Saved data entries

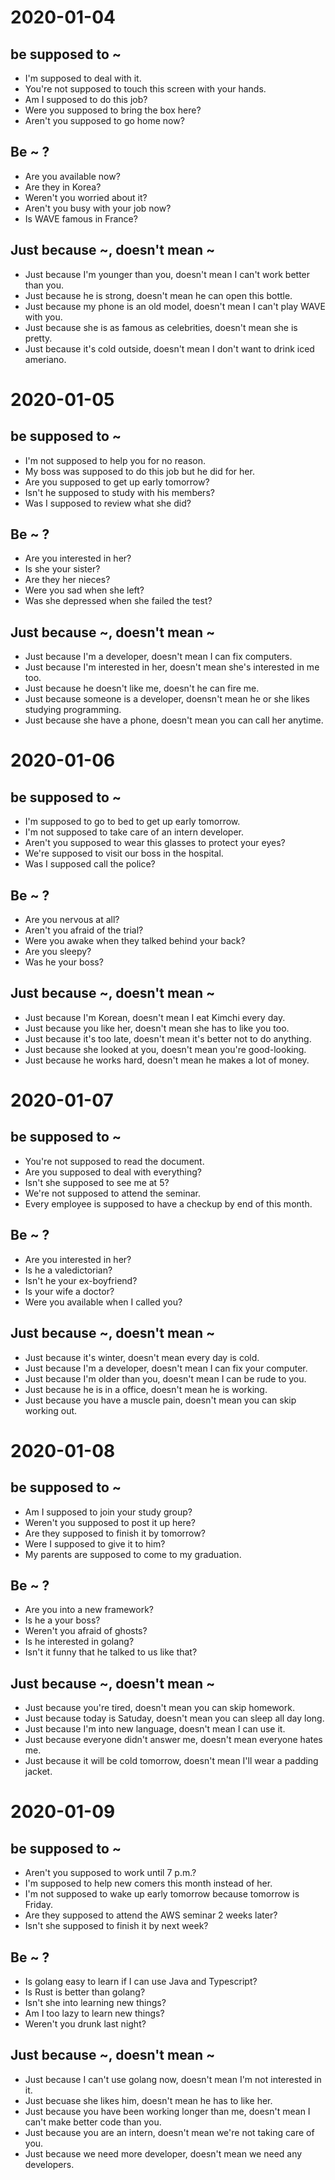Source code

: # 2020-01-04

## be supposed to ~
- I'm supposed to deal with it.
- You're not supposed to touch this screen with your hands.
- Am I supposed to do this job?
- Were you supposed to bring the box here?
- Aren't you supposed to go home now?

## Be ~ ?
- Are you available now?
- Are they in Korea?
- Weren't you worried about it?
- Aren't you busy with your job now?
- Is WAVE famous in France?

## Just because ~, doesn't mean ~
- Just because I'm younger than you, doesn't mean I can't work better than you.
- Just because he is strong, doesn't mean he can open this bottle.
- Just because my phone is an old model, doesn't mean I can't play WAVE with you.
- Just because she is as famous as celebrities, doesn't mean she is pretty.
- Just because it's cold outside, doesn't mean I don't want to drink iced ameriano.

# 2020-01-05

## be supposed to ~
- I'm not supposed to help you for no reason.
- My boss was supposed to do this job but he did for her.
- Are you supposed to get up early tomorrow?
- Isn't he supposed to study with his members?
- Was I supposed to review what she did?

## Be ~ ?
- Are you interested in her?
- Is she your sister?
- Are they her nieces?
- Were you sad when she left?
- Was she depressed when she failed the test?

## Just because ~, doesn't mean ~
- Just because I'm a developer, doesn't mean I can fix computers.
- Just because I'm interested in her, doesn't mean she's interested in me too.
- Just because he doesn't like me, doesn't he can fire me.
- Just because someone is a developer, doensn't mean he or she likes studying programming.
- Just because she have a phone, doesn't mean you can call her anytime.


# 2020-01-06

## be supposed to ~
- I'm supposed to go to bed to get up early tomorrow.
- I'm not supposed to take care of an intern developer.
- Aren't you supposed to wear this glasses to protect your eyes?
- We're supposed to visit our boss in the hospital.
- Was I supposed call the police?

## Be ~ ?
- Are you nervous at all?
- Aren't you afraid of the trial?
- Were you awake when they talked behind your back?
- Are you sleepy?
- Was he your boss?

## Just because ~, doesn't mean ~
- Just because I'm Korean, doesn't mean I eat Kimchi every day.
- Just because you like her, doesn't mean she has to like you too.
- Just because it's too late, doesn't mean it's better not to do anything.
- Just because she looked at you, doesn't mean you're good-looking.
- Just because he works hard, doesn't mean he makes a lot of money.

# 2020-01-07

## be supposed to ~
- You're not supposed to read the document.
- Are you supposed to deal with everything?
- Isn't she supposed to see me at 5?
- We're not supposed to attend the seminar.
- Every employee is supposed to have a checkup by end of this month.

## Be ~ ?
- Are you interested in her?
- Is he a valedictorian?
- Isn't he your ex-boyfriend?
- Is your wife a doctor?
- Were you available when I called you?

## Just because ~, doesn't mean ~
- Just because it's winter, doesn't mean every day is cold.
- Just because I'm a developer, doesn't mean I can fix your computer.
- Just because I'm older than you, doesn't mean I can be rude to you.
- Just because he is in a office, doesn't mean he is working.
- Just because you have a muscle pain, doesn't mean you can skip working out.

# 2020-01-08

## be supposed to ~
- Am I supposed to join your study group?
- Weren't you supposed to post it up here?
- Are they supposed to finish it by tomorrow?
- Were I supposed to give it to him?
- My parents are supposed to come to my graduation.

## Be ~ ?
- Are you into a new framework?
- Is he a your boss?
- Weren't you afraid of ghosts?
- Is he interested in golang?
- Isn't it funny that he talked to us like that?

## Just because ~, doesn't mean ~
- Just because you're tired, doesn't mean you can skip homework.
- Just because today is Satuday, doesn't mean you can sleep all day long.
- Just because I'm into new language, doesn't mean I can use it.
- Just because everyone didn't answer me, doesn't mean everyone hates me.
- Just because it will be cold tomorrow, doesn't mean I'll wear a padding jacket.

# 2020-01-09

## be supposed to ~
- Aren't you supposed to work until 7 p.m.?
- I'm supposed to help new comers this month instead of her.
- I'm not supposed to wake up early tomorrow because tomorrow is Friday.
- Are they supposed to attend the AWS seminar 2 weeks later?
- Isn't she supposed to finish it by next week?

## Be ~ ?
- Is golang easy to learn if I can use Java and Typescript?
- Is Rust is better than golang?
- Isn't she into learning new things?
- Am I too lazy to learn new things?
- Weren't you drunk last night?

## Just because ~, doesn't mean ~
- Just because I can't use golang now, doesn't mean I'm not interested in it.
- Just becuase she likes him, doesn't mean he has to like her.
- Just because you have been working longer than me, doesn't mean I can't make better code than you.
- Just because you are an intern, doesn't mean we're not taking care of you.
- Just because we need more developer, doesn't mean we need any developers.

The problem - Only the lines above starting at the one containing "- My parents" and ending at the one containing "- Just because everyone", both included, are to be returned, exactly as they read.

Written response -
- My parents are supposed to come to my graduation.

## Be ~ ?
- Are you into a new framework?
- Is he a your boss?
- Weren't you afraid of ghosts?
- Is he interested in golang?
- Isn't it funny that he talked to us like that?

## Just because ~, doesn't mean ~
- Just because you're tired, doesn't mean you can skip homework.
- Just because today is Satuday, doesn't mean you can sleep all day long.
- Just because I'm into new language, doesn't mean I can use it.
- Just because everyone didn't answer me, doesn't mean everyone hates me.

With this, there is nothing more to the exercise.